> **What the task requires**:
Everything in the records must be copied exactly except the pictures.

> **Given information**:
——

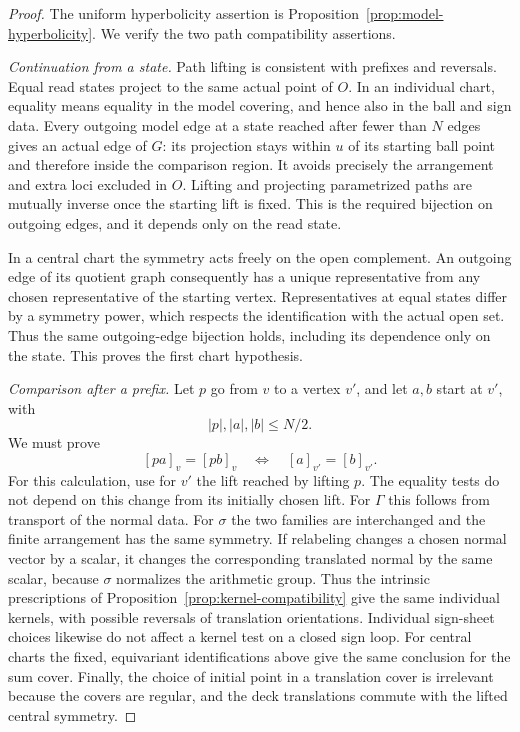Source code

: \documentclass[11pt,reqno]{amsart}
\numberwithin{equation}{section}
\theoremstyle{definition}
\theoremstyle{remark}
\begin{document}
\begin{proof}
The uniform hyperbolicity assertion is
Proposition~\ref{prop:model-hyperbolicity}.  We verify the two path
compatibility assertions.

\emph{Continuation from a state.}
Path lifting is consistent with prefixes and reversals.  Equal read
states project to the same actual point of $O$.  In an individual
chart, equality means equality in the model covering, and hence also
in the ball and sign data.  Every outgoing model edge at a state
reached after fewer than $N$ edges gives an actual edge of $G$: its
projection stays within $u$ of its starting ball point and therefore
inside the comparison region.  It avoids precisely the arrangement
and extra loci excluded in $O$.  Lifting and projecting parametrized
paths are mutually inverse once the starting lift is fixed.  This is
the required bijection on outgoing edges, and it depends only on the
read state.

In a central chart the symmetry acts freely on the open complement.
An outgoing edge of its quotient graph consequently has a unique
representative from any chosen representative of the starting
vertex.  Representatives at equal states differ by a symmetry power,
which respects the identification with the actual open set.  Thus the
same outgoing-edge bijection holds, including its dependence only on
the state.  This proves the first chart hypothesis.

\emph{Comparison after a prefix.}
Let $p$ go from $v$ to a vertex $v'$, and let $a,b$ start at $v'$,
with
\[
 |p|,|a|,|b|\le N/2.
\]
We must prove
\begin{equation}\label{app:prefix-compatibility}
 [pa]_v=[pb]_v\quad\Longleftrightarrow\quad[a]_{v'}=[b]_{v'}.
\end{equation}
For this calculation, use for $v'$ the lift reached by lifting $p$.
The equality tests do not depend on this change from its initially
chosen lift.  For $\Gamma$ this follows from transport of the normal
data.  For $\sigma$ the two families are interchanged and the finite
arrangement has the same symmetry.  If relabeling changes a chosen
normal vector by a scalar, it changes the corresponding translated
normal by the same scalar, because $\sigma$ normalizes the
arithmetic group.  Thus the intrinsic prescriptions of
Proposition~\ref{prop:kernel-compatibility} give the same individual
kernels, with possible reversals of translation orientations.
Individual sign-sheet choices likewise do not affect a kernel test
on a closed sign loop.  For central charts the fixed, equivariant
identifications above give the same conclusion for the sum cover.
Finally, the choice of initial point in a translation cover is
irrelevant because the covers are regular, and the deck translations
commute with the lifted central symmetry.


\end{proof}
\end{document}
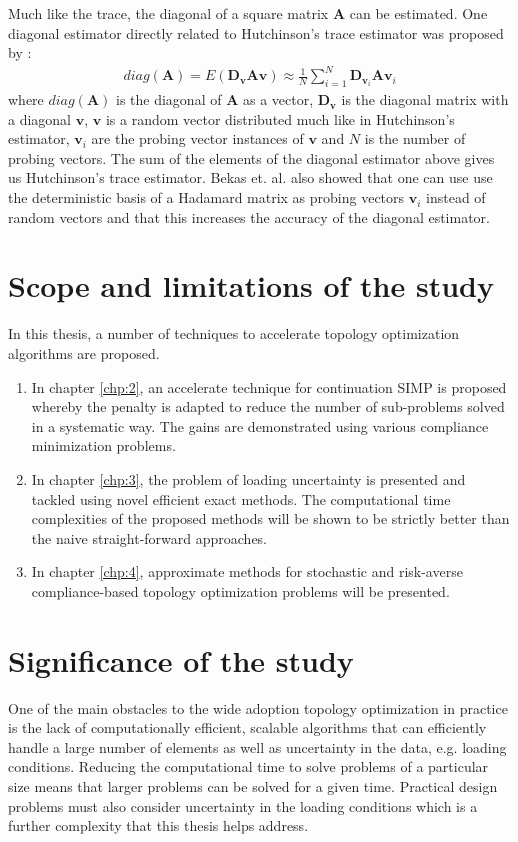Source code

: Much like the trace, the diagonal of a square matrix $\bm{A}$ can be estimated. One diagonal estimator directly related to Hutchinson's trace estimator was proposed by \cite{Bekas2007}:
\begin{align}
  diag(\bm{A}) = E(\bm{D}_{\bm{v}} \bm{A} \bm{v}) \approx \frac{1}{N} \sum_{i=1}^N \bm{D}_{\bm{v}_i} \bm{A} \bm{v}_i
\end{align}
where $diag(\bm{A})$ is the diagonal of $\bm{A}$ as a vector, $\bm{D}_{\bm{v}}$ is the diagonal matrix with a diagonal $\bm{v}$, $\bm{v}$ is a random vector distributed much like in Hutchinson's estimator, $\bm{v}_i$ are the probing vector instances of $\bm{v}$ and $N$ is the number of probing vectors. The sum of the elements of the diagonal estimator above gives us Hutchinson's trace estimator. Bekas et. al. also showed that one can use use the deterministic basis of a Hadamard matrix as probing vectors $\bm{v}_i$ instead of random vectors and that this increases the accuracy of the diagonal estimator.

\newpage
\section{Scope and limitations of the study}

In this thesis, a number of techniques to accelerate topology optimization algorithms are proposed.
\begin{enumerate}
    \item In chapter \ref{chp:2}, an accelerate technique for continuation SIMP is proposed whereby the penalty is adapted to reduce the number of sub-problems solved in a systematic way. The gains are demonstrated using various compliance minimization problems.
    \item In chapter \ref{chp:3}, the problem of loading uncertainty is presented and tackled using novel efficient exact methods. The computational time complexities of the proposed methods will be shown to be strictly better than the naive straight-forward approaches.
    \item In chapter \ref{chp:4}, approximate methods for stochastic and risk-averse compliance-based topology optimization problems will be presented.
\end{enumerate}

\newpage
\section{Significance of the study}

One of the main obstacles to the wide adoption topology optimization in practice is the lack of computationally efficient, scalable algorithms that can efficiently handle a large number of elements as well as uncertainty in the data, e.g. loading conditions. Reducing the computational time to solve problems of a particular size means that larger problems can be solved for a given time. Practical design problems must also consider uncertainty in the loading conditions which is a further complexity that this thesis helps address.

\clearpage
\newpage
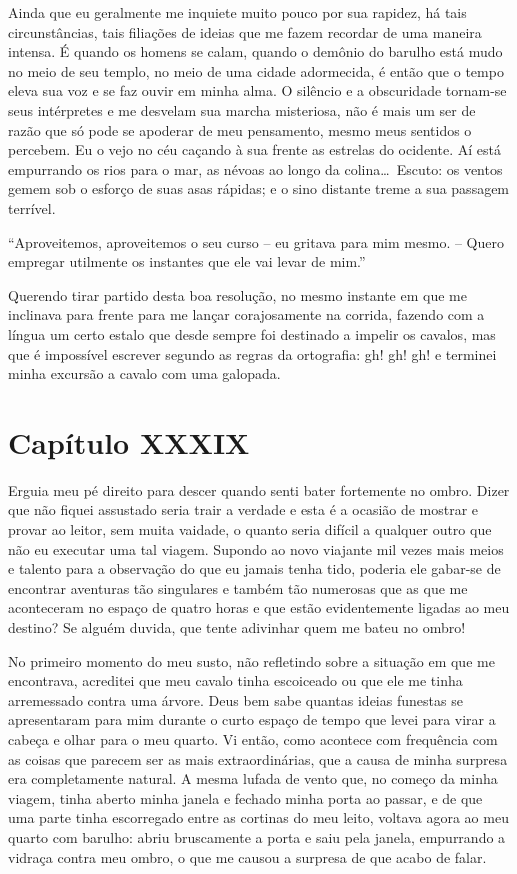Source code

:  Ainda que eu geralmente me inquiete muito pouco por sua rapidez, há
tais circunstâncias, tais filiações de ideias que me fazem recordar de
uma maneira intensa. É quando os homens se calam, quando o demônio do
barulho está mudo no meio de seu templo, no meio de uma cidade
adormecida, é então que o tempo eleva sua voz e se faz ouvir em minha
alma. O silêncio e a obscuridade tornam-se seus intérpretes e me
desvelam sua marcha misteriosa, não é mais um ser de razão que só pode
se apoderar de meu pensamento, mesmo meus sentidos o percebem. Eu o
vejo no céu caçando à sua frente as estrelas do ocidente. Aí está
empurrando os rios para o mar, as névoas ao longo da colina\ldots\ Escuto:
os ventos gemem sob o esforço de suas asas rápidas; e o sino distante
treme a sua passagem terrível.

 ``Aproveitemos, aproveitemos o seu curso -- eu gritava para mim mesmo. --
Quero empregar utilmente os instantes que ele vai levar de mim.''

 Querendo tirar partido desta boa resolução, no mesmo instante em que me
inclinava para frente para me lançar corajosamente na corrida, fazendo
com a língua um certo estalo que desde sempre foi destinado a impelir
os cavalos, mas que é impossível escrever segundo as regras da
ortografia: gh!     gh!     gh!
e terminei minha excursão a cavalo com uma galopada.

\section{Capítulo XXXIX}

 Erguia meu pé direito para descer quando senti bater fortemente no
ombro. Dizer que não fiquei assustado seria trair a verdade e esta é a
ocasião de mostrar e provar ao leitor, sem muita vaidade, o quanto
seria difícil a qualquer outro que não eu executar uma tal viagem.
Supondo ao novo viajante mil vezes mais meios e talento para a
observação do que eu jamais tenha tido, poderia ele gabar-se de encontrar
aventuras tão singulares e também tão numerosas que as que me
aconteceram no espaço de quatro horas e que estão evidentemente ligadas
ao meu destino? Se alguém duvida, que tente adivinhar quem me bateu no
ombro!

 No primeiro momento do meu susto, não refletindo sobre a situação em
que me encontrava, acreditei que meu cavalo tinha escoiceado ou que ele
me tinha arremessado contra uma árvore. Deus bem sabe quantas ideias
funestas se apresentaram para mim durante o curto espaço de tempo que
levei para virar a cabeça e olhar para o meu quarto. Vi então, como
acontece com frequência com as coisas que parecem ser as mais
extraordinárias, que a causa de minha surpresa era completamente
natural. A mesma lufada de vento que, no começo da minha viagem, tinha
aberto minha janela e fechado minha porta ao passar, e de que uma parte
tinha escorregado entre as cortinas do meu leito, voltava agora ao meu
quarto com barulho: abriu bruscamente a porta e saiu pela janela,
empurrando a vidraça contra meu ombro, o que me causou a surpresa de
que acabo de falar.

——

> **Response**:
Source code

: \documentclass[11pt,reqno]{amsart}
\numberwithin{equation}{section}
\theoremstyle{definition}
\theoremstyle{remark}
\begin{document}
\begin{proof}
The uniform hyperbolicity assertion is
Proposition~\ref{prop:model-hyperbolicity}.  We verify the two path
compatibility assertions.

\emph{Continuation from a state.}
Path lifting is consistent with prefixes and reversals.  Equal read
states project to the same actual point of $O$.  In an individual
chart, equality means equality in the model covering, and hence also
in the ball and sign data.  Every outgoing model edge at a state
reached after fewer than $N$ edges gives an actual edge of $G$: its
projection stays within $u$ of its starting ball point and therefore
inside the comparison region.  It avoids precisely the arrangement
and extra loci excluded in $O$.  Lifting and projecting parametrized
paths are mutually inverse once the starting lift is fixed.  This is
the required bijection on outgoing edges, and it depends only on the
read state.

In a central chart the symmetry acts freely on the open complement.
An outgoing edge of its quotient graph consequently has a unique
representative from any chosen representative of the starting
vertex.  Representatives at equal states differ by a symmetry power,
which respects the identification with the actual open set.  Thus the
same outgoing-edge bijection holds, including its dependence only on
the state.  This proves the first chart hypothesis.

\emph{Comparison after a prefix.}
Let $p$ go from $v$ to a vertex $v'$, and let $a,b$ start at $v'$,
with
\[
 |p|,|a|,|b|\le N/2.
\]
We must prove
\begin{equation}\label{app:prefix-compatibility}
 [pa]_v=[pb]_v\quad\Longleftrightarrow\quad[a]_{v'}=[b]_{v'}.
\end{equation}
For this calculation, use for $v'$ the lift reached by lifting $p$.
The equality tests do not depend on this change from its initially
chosen lift.  For $\Gamma$ this follows from transport of the normal
data.  For $\sigma$ the two families are interchanged and the finite
arrangement has the same symmetry.  If relabeling changes a chosen
normal vector by a scalar, it changes the corresponding translated
normal by the same scalar, because $\sigma$ normalizes the
arithmetic group.  Thus the intrinsic prescriptions of
Proposition~\ref{prop:kernel-compatibility} give the same individual
kernels, with possible reversals of translation orientations.
Individual sign-sheet choices likewise do not affect a kernel test
on a closed sign loop.  For central charts the fixed, equivariant
identifications above give the same conclusion for the sum cover.
Finally, the choice of initial point in a translation cover is
irrelevant because the covers are regular, and the deck translations
commute with the lifted central symmetry.


\end{proof}
\end{document}
Source code

: Much like the trace, the diagonal of a square matrix $\bm{A}$ can be estimated. One diagonal estimator directly related to Hutchinson's trace estimator was proposed by \cite{Bekas2007}:
\begin{align}
  diag(\bm{A}) = E(\bm{D}_{\bm{v}} \bm{A} \bm{v}) \approx \frac{1}{N} \sum_{i=1}^N \bm{D}_{\bm{v}_i} \bm{A} \bm{v}_i
\end{align}
where $diag(\bm{A})$ is the diagonal of $\bm{A}$ as a vector, $\bm{D}_{\bm{v}}$ is the diagonal matrix with a diagonal $\bm{v}$, $\bm{v}$ is a random vector distributed much like in Hutchinson's estimator, $\bm{v}_i$ are the probing vector instances of $\bm{v}$ and $N$ is the number of probing vectors. The sum of the elements of the diagonal estimator above gives us Hutchinson's trace estimator. Bekas et. al. also showed that one can use use the deterministic basis of a Hadamard matrix as probing vectors $\bm{v}_i$ instead of random vectors and that this increases the accuracy of the diagonal estimator.

\newpage
\section{Scope and limitations of the study}

In this thesis, a number of techniques to accelerate topology optimization algorithms are proposed.
\begin{enumerate}
    \item In chapter \ref{chp:2}, an accelerate technique for continuation SIMP is proposed whereby the penalty is adapted to reduce the number of sub-problems solved in a systematic way. The gains are demonstrated using various compliance minimization problems.
    \item In chapter \ref{chp:3}, the problem of loading uncertainty is presented and tackled using novel efficient exact methods. The computational time complexities of the proposed methods will be shown to be strictly better than the naive straight-forward approaches.
    \item In chapter \ref{chp:4}, approximate methods for stochastic and risk-averse compliance-based topology optimization problems will be presented.
\end{enumerate}

\newpage
\section{Significance of the study}

One of the main obstacles to the wide adoption topology optimization in practice is the lack of computationally efficient, scalable algorithms that can efficiently handle a large number of elements as well as uncertainty in the data, e.g. loading conditions. Reducing the computational time to solve problems of a particular size means that larger problems can be solved for a given time. Practical design problems must also consider uncertainty in the loading conditions which is a further complexity that this thesis helps address.

\clearpage
\newpage
Source code

:  Ainda que eu geralmente me inquiete muito pouco por sua rapidez, há
tais circunstâncias, tais filiações de ideias que me fazem recordar de
uma maneira intensa. É quando os homens se calam, quando o demônio do
barulho está mudo no meio de seu templo, no meio de uma cidade
adormecida, é então que o tempo eleva sua voz e se faz ouvir em minha
alma. O silêncio e a obscuridade tornam-se seus intérpretes e me
desvelam sua marcha misteriosa, não é mais um ser de razão que só pode
se apoderar de meu pensamento, mesmo meus sentidos o percebem. Eu o
vejo no céu caçando à sua frente as estrelas do ocidente. Aí está
empurrando os rios para o mar, as névoas ao longo da colina\ldots\ Escuto:
os ventos gemem sob o esforço de suas asas rápidas; e o sino distante
treme a sua passagem terrível.

 ``Aproveitemos, aproveitemos o seu curso -- eu gritava para mim mesmo. --
Quero empregar utilmente os instantes que ele vai levar de mim.''

 Querendo tirar partido desta boa resolução, no mesmo instante em que me
inclinava para frente para me lançar corajosamente na corrida, fazendo
com a língua um certo estalo que desde sempre foi destinado a impelir
os cavalos, mas que é impossível escrever segundo as regras da
ortografia: gh!     gh!     gh!
e terminei minha excursão a cavalo com uma galopada.

\section{Capítulo XXXIX}

 Erguia meu pé direito para descer quando senti bater fortemente no
ombro. Dizer que não fiquei assustado seria trair a verdade e esta é a
ocasião de mostrar e provar ao leitor, sem muita vaidade, o quanto
seria difícil a qualquer outro que não eu executar uma tal viagem.
Supondo ao novo viajante mil vezes mais meios e talento para a
observação do que eu jamais tenha tido, poderia ele gabar-se de encontrar
aventuras tão singulares e também tão numerosas que as que me
aconteceram no espaço de quatro horas e que estão evidentemente ligadas
ao meu destino? Se alguém duvida, que tente adivinhar quem me bateu no
ombro!

 No primeiro momento do meu susto, não refletindo sobre a situação em
que me encontrava, acreditei que meu cavalo tinha escoiceado ou que ele
me tinha arremessado contra uma árvore. Deus bem sabe quantas ideias
funestas se apresentaram para mim durante o curto espaço de tempo que
levei para virar a cabeça e olhar para o meu quarto. Vi então, como
acontece com frequência com as coisas que parecem ser as mais
extraordinárias, que a causa de minha surpresa era completamente
natural. A mesma lufada de vento que, no começo da minha viagem, tinha
aberto minha janela e fechado minha porta ao passar, e de que uma parte
tinha escorregado entre as cortinas do meu leito, voltava agora ao meu
quarto com barulho: abriu bruscamente a porta e saiu pela janela,
empurrando a vidraça contra meu ombro, o que me causou a surpresa de
que acabo de falar.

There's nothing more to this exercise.